### EXERCISE REQUIREMENTS
If a line of the material holds the string "training", it counts; report the number of such lines alone.

+---+

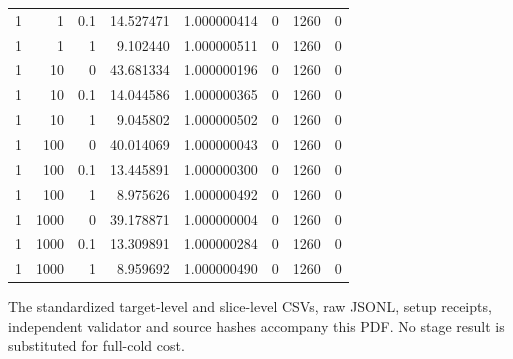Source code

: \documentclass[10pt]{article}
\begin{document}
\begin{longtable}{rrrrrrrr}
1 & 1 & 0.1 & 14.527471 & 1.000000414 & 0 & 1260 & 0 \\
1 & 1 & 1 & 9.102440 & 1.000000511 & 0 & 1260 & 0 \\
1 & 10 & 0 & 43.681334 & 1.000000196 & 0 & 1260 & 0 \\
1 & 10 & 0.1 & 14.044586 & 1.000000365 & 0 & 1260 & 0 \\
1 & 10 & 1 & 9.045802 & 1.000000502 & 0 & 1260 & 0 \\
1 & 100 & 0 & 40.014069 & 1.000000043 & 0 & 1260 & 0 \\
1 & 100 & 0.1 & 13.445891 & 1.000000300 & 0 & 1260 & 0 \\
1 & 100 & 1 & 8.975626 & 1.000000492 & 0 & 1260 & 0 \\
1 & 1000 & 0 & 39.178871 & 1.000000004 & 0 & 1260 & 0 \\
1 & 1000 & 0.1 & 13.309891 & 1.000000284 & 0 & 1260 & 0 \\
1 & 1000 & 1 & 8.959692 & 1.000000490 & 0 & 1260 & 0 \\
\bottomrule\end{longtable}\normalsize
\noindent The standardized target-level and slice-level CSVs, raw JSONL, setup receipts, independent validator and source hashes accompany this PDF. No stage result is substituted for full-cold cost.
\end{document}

+---+

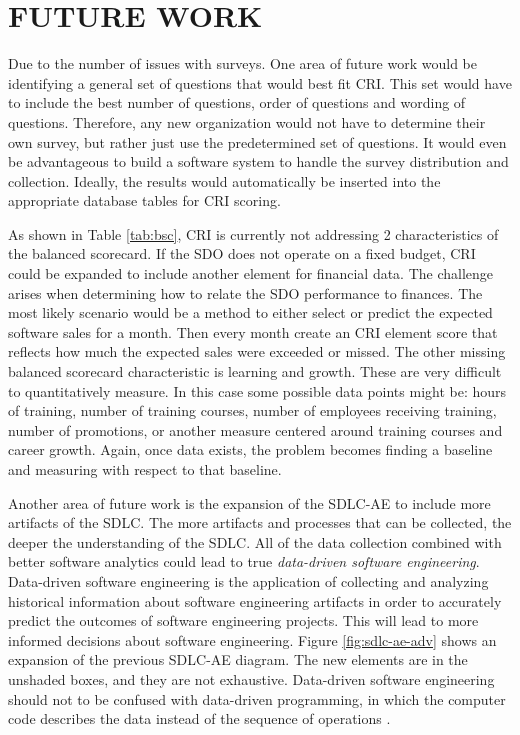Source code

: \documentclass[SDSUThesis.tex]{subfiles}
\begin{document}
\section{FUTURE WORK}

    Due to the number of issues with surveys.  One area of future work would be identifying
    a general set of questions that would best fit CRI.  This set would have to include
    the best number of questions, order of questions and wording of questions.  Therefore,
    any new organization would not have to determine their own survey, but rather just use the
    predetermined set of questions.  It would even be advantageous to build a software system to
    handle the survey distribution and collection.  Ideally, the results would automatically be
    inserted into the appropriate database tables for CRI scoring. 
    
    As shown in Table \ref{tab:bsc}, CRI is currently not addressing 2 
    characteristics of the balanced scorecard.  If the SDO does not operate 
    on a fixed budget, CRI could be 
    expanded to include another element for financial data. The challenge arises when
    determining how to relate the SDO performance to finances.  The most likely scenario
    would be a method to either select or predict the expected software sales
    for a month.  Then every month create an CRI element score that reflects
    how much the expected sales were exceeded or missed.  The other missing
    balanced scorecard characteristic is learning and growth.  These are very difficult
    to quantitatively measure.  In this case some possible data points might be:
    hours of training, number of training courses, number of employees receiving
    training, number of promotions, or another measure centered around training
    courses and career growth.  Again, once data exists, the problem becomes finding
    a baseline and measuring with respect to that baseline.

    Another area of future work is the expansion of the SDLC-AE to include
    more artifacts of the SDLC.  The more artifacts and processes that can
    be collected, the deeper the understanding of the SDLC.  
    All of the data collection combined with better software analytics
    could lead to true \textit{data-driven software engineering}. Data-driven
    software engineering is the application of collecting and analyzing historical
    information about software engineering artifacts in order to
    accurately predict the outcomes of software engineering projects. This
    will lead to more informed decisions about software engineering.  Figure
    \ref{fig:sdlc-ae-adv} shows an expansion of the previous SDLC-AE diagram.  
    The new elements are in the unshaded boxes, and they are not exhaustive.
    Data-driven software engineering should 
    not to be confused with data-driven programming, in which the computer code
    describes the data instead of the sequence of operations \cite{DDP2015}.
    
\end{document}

+---+

### THE COMPLETED TASK
2